301. On the basis of the reports prepared during the reporting
period by the Monitoring Committee’s corapporteurs on each country
concerned, a number of conclusions can be drawn as to the recurrent
issues raised in all countries under monitoring and (to a lesser
extent) in countries engaged in a post-monitoring dialogue, as regards
in particular: the separation of powers and the role of parliament;
elections and electoral reform; political parties and their financing;
the fight against corruption; media pluralism; local and regional
self-government; and conflicts and the role of parliaments in confidence
building.

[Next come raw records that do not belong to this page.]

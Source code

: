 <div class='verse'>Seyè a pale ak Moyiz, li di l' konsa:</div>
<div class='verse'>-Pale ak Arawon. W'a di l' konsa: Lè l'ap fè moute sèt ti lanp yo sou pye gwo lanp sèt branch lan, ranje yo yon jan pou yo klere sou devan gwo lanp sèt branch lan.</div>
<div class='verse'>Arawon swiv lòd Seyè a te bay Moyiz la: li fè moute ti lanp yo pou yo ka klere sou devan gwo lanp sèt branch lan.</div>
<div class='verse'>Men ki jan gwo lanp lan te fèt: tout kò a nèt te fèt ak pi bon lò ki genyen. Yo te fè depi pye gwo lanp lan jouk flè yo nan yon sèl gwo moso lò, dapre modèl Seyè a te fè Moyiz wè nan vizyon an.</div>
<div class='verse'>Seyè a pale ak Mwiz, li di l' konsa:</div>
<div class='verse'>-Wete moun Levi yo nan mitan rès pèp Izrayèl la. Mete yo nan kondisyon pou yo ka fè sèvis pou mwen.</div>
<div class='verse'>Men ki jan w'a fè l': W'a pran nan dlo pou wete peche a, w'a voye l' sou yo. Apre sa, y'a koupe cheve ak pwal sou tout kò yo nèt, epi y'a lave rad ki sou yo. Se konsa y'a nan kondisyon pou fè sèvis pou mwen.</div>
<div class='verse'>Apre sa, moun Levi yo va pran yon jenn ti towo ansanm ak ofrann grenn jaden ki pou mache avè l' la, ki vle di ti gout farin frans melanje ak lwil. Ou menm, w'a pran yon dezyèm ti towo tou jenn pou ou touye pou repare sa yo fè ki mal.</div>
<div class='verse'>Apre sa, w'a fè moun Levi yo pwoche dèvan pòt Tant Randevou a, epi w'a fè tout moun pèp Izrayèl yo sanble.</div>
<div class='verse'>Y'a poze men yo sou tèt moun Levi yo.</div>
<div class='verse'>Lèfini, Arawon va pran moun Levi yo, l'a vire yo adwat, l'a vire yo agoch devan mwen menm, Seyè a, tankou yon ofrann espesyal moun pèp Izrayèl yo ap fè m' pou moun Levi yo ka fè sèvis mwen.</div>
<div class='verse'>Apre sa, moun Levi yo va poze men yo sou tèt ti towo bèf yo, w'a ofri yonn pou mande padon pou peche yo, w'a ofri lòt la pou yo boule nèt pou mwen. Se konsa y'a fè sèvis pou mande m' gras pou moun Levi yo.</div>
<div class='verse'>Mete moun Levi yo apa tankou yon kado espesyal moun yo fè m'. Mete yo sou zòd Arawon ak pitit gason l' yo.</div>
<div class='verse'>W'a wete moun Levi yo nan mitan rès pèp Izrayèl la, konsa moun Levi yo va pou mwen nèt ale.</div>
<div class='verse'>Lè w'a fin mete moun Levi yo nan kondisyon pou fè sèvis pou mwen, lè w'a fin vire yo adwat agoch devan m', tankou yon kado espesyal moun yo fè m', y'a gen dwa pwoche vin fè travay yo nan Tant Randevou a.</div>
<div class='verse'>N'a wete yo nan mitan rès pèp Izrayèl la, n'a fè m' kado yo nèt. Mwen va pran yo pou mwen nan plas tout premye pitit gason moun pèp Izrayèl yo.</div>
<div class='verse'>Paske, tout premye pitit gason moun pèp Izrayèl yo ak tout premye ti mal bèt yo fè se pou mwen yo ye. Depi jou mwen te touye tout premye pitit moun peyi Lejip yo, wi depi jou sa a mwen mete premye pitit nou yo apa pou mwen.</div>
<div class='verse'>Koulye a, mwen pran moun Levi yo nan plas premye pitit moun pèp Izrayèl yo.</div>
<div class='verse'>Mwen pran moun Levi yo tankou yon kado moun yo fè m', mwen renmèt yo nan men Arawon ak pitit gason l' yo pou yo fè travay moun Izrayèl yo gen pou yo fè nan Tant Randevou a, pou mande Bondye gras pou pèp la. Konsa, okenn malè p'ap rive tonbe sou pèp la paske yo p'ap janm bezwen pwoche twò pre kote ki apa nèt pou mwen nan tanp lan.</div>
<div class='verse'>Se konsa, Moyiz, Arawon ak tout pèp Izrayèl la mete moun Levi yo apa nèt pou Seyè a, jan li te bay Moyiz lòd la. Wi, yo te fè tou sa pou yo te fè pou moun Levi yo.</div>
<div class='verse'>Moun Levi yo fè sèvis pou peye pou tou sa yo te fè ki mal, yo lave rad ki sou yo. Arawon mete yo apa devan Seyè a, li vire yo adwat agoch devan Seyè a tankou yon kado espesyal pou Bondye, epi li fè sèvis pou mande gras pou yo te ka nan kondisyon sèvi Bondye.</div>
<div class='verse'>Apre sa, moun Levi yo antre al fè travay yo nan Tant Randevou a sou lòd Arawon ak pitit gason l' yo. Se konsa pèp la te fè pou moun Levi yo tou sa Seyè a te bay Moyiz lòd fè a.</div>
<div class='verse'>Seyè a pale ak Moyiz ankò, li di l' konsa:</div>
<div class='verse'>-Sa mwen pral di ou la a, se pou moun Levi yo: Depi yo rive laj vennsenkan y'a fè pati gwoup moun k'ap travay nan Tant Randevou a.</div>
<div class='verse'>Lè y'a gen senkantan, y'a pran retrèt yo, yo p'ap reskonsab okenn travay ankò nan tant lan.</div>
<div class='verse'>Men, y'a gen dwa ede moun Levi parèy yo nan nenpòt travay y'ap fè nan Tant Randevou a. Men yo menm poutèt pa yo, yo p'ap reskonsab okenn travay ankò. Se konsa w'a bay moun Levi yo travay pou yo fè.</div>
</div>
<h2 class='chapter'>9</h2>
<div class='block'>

These conclusions with respect to both progress and shortcomings
in the member states concerned are contained in the proposed draft resolution.
302. A number of proposals are also made regarding the relations
of our committee with the other Council of Europe monitoring bodies
and institutions, including the proposal to organise a hearing as
a forum for exchanging ideas and identifying ways and means to improve
synergies.
303. With a view to ensuring increased efficiency, the member states
are also called upon to set up or enhance national mechanisms in
charge of ensuring that appropriate follow-up is given to findings
of Council of Europe monitoring bodies.
304. A number of other suggestions, including with a view to optimising
synergies, capitalising on the monitoring bodies’ output into the
Organisation’s programme of activities and supporting the monitoring
bodies’ work by the allocation of additional resources, are addressed
to the Committee of Ministers.
305. If received positively by those concerned, I hope that these
proposals could initiate a reflection which could eventually contribute
to further increasing efficiency of the unique monitoring machinery
of the Council of Europe – the largest multilateral monitoring system
in Europe if not in the world – for the benefit not only of the
bodies concerned, including our committee, but also of the Organisation
as a whole, its member states and eventually European citizens.